Faculty should emphasize Socratic-style questioning in teaching, Dean Robert “Bobby” Chesney said in a Tuesday memo to staff. They should view classroom time as “the sole context in which a professor can be certain” a student is learning without AI.
Professors should “emphasize to students the value of doing the hard work in the first instance themselves,” Chesney said, though also ensure they learn AI skills. “The lawyers most likely to flourish in the years ahead are those who both are adept at making wise use of AI capabilities and possess the same expert judgment and perspective that have always been the hallmarks of the best lawyers,” he said.

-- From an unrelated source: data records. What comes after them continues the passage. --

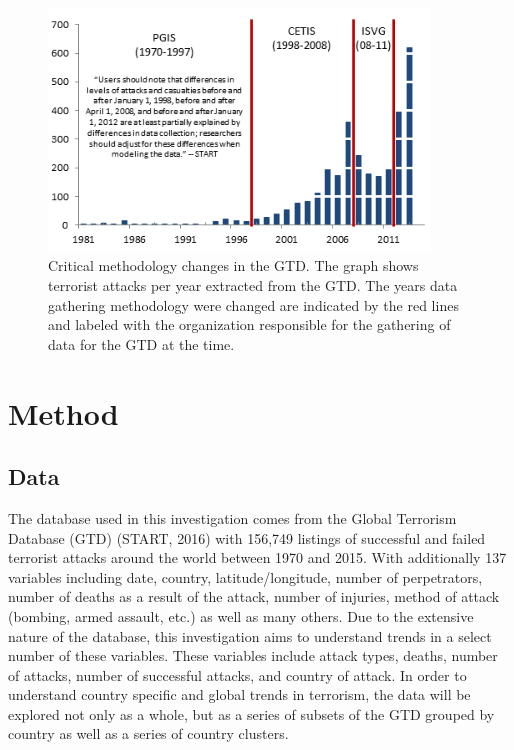 \documentclass[10pt,a4paper]{article}
\begin{document}
\begin{center}
\begin{figure}[h!]
\includegraphics[width=0.9\textwidth]{backgroundpic2.png}
\caption{Critical methodology changes in the GTD. 
The graph shows terrorist attacks per year extracted from the GTD. The years data gathering methodology were changed are indicated by the red lines and labeled with  the organization responsible for the gathering of data for the GTD at the time.
}
\end{figure}
\end{center}

\section{Method}
\subsection{Data}
The database used in this investigation comes from the Global Terrorism Database (GTD) (START, 2016) with 156,749 listings of successful and failed terrorist attacks around the world between 1970 and 2015. With additionally 137 variables including date, country, latitude/longitude, number of perpetrators, number of deaths as a result of the attack, number of injuries, method of attack (bombing, armed assault, etc.) as well as many others. Due to the extensive nature of the database, this investigation aims to understand trends in a select number of these variables. These variables include attack types, deaths, number of attacks, number of successful attacks, and country of attack. In order to understand country specific and global trends in terrorism, the data will be explored not only as a whole, but as a series of subsets of the GTD grouped by country as well as a series of country clusters.
\\\\
\end{document}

The memo comes as law schools across the US are grappling with how to teach students about ethics rules and legal writing as the future lawyers gain access to rapidly evolving AI tools.
The prestigious Texas law school in the memo fashions its response to AI in three distinct areas: deciding what AI skills to teach students, protecting the integrity of graded assessments, and guarding against students using AI as a substitute for the work of reading and reasoning through legal materials themselves.
The document’s sharpest argument concerns “cognitive de-skilling"—the notion that a student’s ability to think might be eroded by the use of tech. AI is “considerably more tempting” than past shortcuts like commercial study aids, given its “comparative availability, confidentiality, and range, as well as its distinct capacity for iterative dialogue,” Chesney said in the memo.
“In the emerging age of AI, our students will flourish best if they possess the fruits of both traditional legal training and a thoughtful program of AI upskilling that will help them make the best possible use of AI once in practice,” he said.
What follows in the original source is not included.